To determine the pharmacokinetic disposition of sulfadoxine (SDOX) and pyrimethamine (PYR) when administered as intermittent presumptive treatment during pregnancy (IPTp) for malaria, 30 Papua New Guinean women in the second or third trimester of pregnancy and 30 age-matched nonpregnant women were given a single dose of 1,500 mg of SDOX plus 75 mg of pyrimethamine PYR. Blood was taken at baseline and 1, 2, 4, 6, 12, 18, 24, 30, 48, and 72 h and at 7, 10, 14, 28, and 42 days posttreatment in all women. Plasma samples were assayed for SDOX, N-acetylsulfadoxine (NASDOX), and PYR by high-performance liquid chromatography. Population pharmacokinetic modeling was performed using NONMEM v6.2.0. Separate user-defined mamillary models were fitted to SDOX/NASDOX and PYR. When the covariate pregnancy was applied to clearance, there was a significant improvement in the base model for both treatments. Pregnancy was associated with a significantly lower area under the concentration-time curve from 0 to infinity for SDOX (22,315 versus 33,284 mg x h/liter), NASDOX (801 versus 1,590 mg x h/liter), and PYR (72,115 versus 106,065 microg x h/liter; P < 0.001 in each case).
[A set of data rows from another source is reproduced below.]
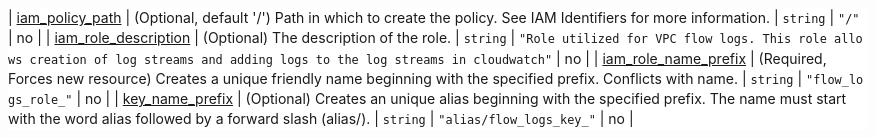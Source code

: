 | <a name="input_iam_policy_path"></a> [iam_policy_path](#input_iam_policy_path)                                                                                                 | (Optional, default '/') Path in which to create the policy. See IAM Identifiers for more information.                                                                                                                                                                                       | `string`                                                                                                                                                                                                                                                                                                                                                                                                                                                                                                                                                                                                                                                                                                                                                                                                                                              | `"/"`                                                                                                                          |    no    |
| <a name="input_iam_role_description"></a> [iam_role_description](#input_iam_role_description)                                                                                  | (Optional) The description of the role.                                                                                                                                                                                                                                                     | `string`                                                                                                                                                                                                                                                                                                                                                                                                                                                                                                                                                                                                                                                                                                                                                                                                                                              | `"Role utilized for VPC flow logs. This role allows creation of log streams and adding logs to the log streams in cloudwatch"` |    no    |
| <a name="input_iam_role_name_prefix"></a> [iam_role_name_prefix](#input_iam_role_name_prefix)                                                                                  | (Required, Forces new resource) Creates a unique friendly name beginning with the specified prefix. Conflicts with name.                                                                                                                                                                    | `string`                                                                                                                                                                                                                                                                                                                                                                                                                                                                                                                                                                                                                                                                                                                                                                                                                                              | `"flow_logs_role_"`                                                                                                            |    no    |
| <a name="input_key_name_prefix"></a> [key_name_prefix](#input_key_name_prefix)                                                                                                 | (Optional) Creates an unique alias beginning with the specified prefix. The name must start with the word alias followed by a forward slash (alias/).                                                                                                                                       | `string`                                                                                                                                                                                                                                                                                                                                                                                                                                                                                                                                                                                                                                                                                                                                                                                                                                              | `"alias/flow_logs_key_"`                                                                                                       |    no    |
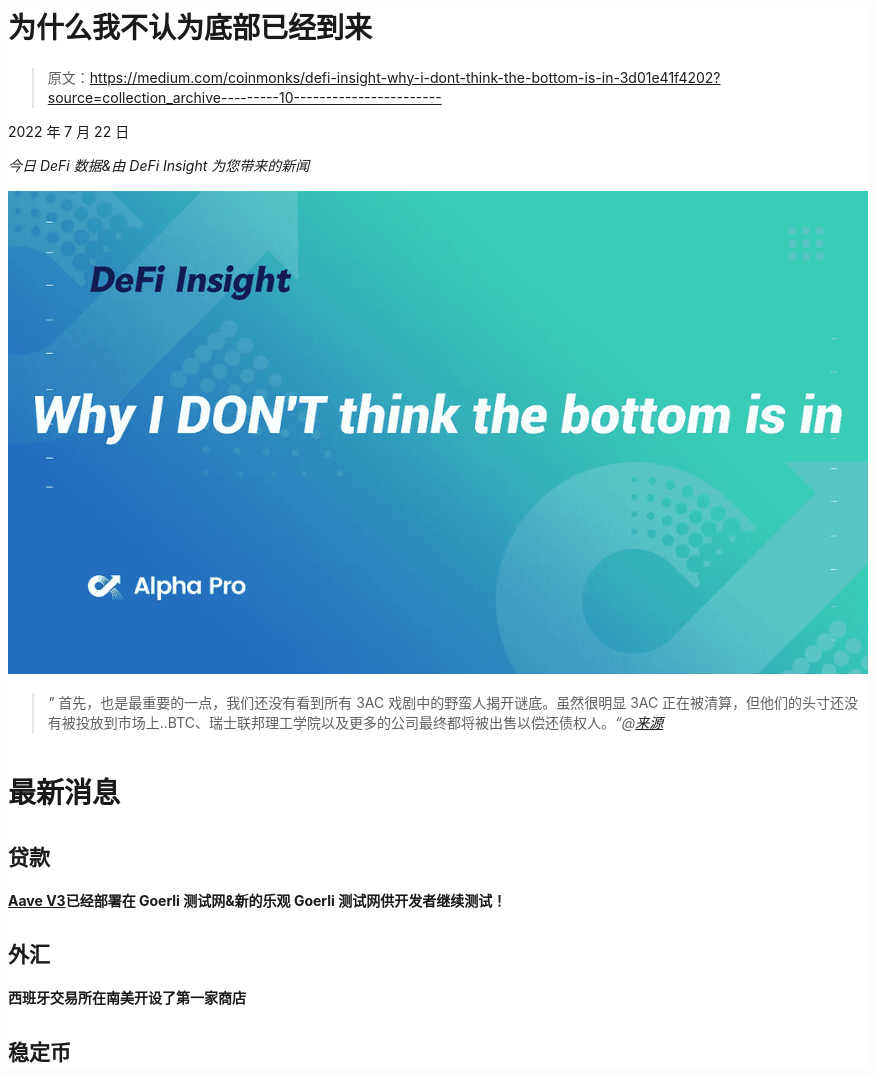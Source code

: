 # 为什么我不认为底部已经到来

> 原文：<https://medium.com/coinmonks/defi-insight-why-i-dont-think-the-bottom-is-in-3d01e41f4202?source=collection_archive---------10----------------------->

2022 年 7 月 22 日

*今日 DeFi 数据&由 DeFi Insight 为您带来的新闻*

![](img/49f7da529bdf2371a8f07fe0db82669d.png)

> *"* 首先，也是最重要的一点，我们还没有看到所有 3AC 戏剧中的野蛮人揭开谜底。虽然很明显 3AC 正在被清算，但他们的头寸还没有被投放到市场上..BTC、瑞士联邦理工学院以及更多的公司最终都将被出售以偿还债权人。*“@*[*来源*](https://twitter.com/bryptobricks/status/1549205355359453184)

# 最新消息

## 贷款

**[Aave V3](https://twitter.com/AaveAave/status/1550136687099011073)已经部署在 Goerli 测试网&新的乐观 Goerli 测试网供开发者继续测试！**

## **外汇**

**西班牙交易所在南美开设了第一家商店**

## **稳定币**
Because lower plasma concentrations of SDOX and PYR could compromise both curative efficacy and posttreatment prophylaxis in pregnant patients, IPTp regimens incorporating higher mg/kg doses than those recommended for nonpregnant patients should be considered.

FIG. 1.

Median and interquartile range (IQR) plasma SDOX concentrations in pregnant (solid line and open circles) and nonpregnant (dashed line and closed circles) groups). The symbols “†” and “*” indicate P values of <0.01 or <0.001, respectively, for between-group differences.

FIG. 2.

Structural model used in the final pharmacokinetic analysis. F, bioavailability; k_a, first-order absorption rate constant; V_C/F_SDOX, central compartment volume of distribution for SDOX; V_P/F_SDOX, peripheral compartment volume of distribution for SDOX; Q/F, intercompartmental clearance for SDOX; CL/F_SDOX, clearance of SDOX; CL_M/F, metabolic clearance for SDOX; V/F_NASDOX, V for NASDOX; and CL/F_NASDOX, clearance of NASDOX (fixed at 10 × CL/F_SDOX).

FIG. 3.

Visual predicted check plots showing simulated 10th (dashed line) and 90th (solid line) percentile concentrations and observed concentration (log scale) data versus time (log scale) for SDOX (nonpregnant [A] and pregnant [B]) and NASDOX (nonpregnant [C] and pregnant [D]).

FIG. 4.

Median and IQR plasma PYR concentrations in pregnant (solid line and open circles) and nonpregnant (dashed line and closed circles) groups). The symbols “†” and “*” indicate P values of <0.01 and <0.001, respectively, for between-group differences.

FIG. 5.

Visual predicted check plots showing simulated 10th (dashed line) and 90th (solid line) percentile concentrations and observed concentration data (log scale) versus time (log scale) for PYR (nonpregnant [A] and pregnant [B]).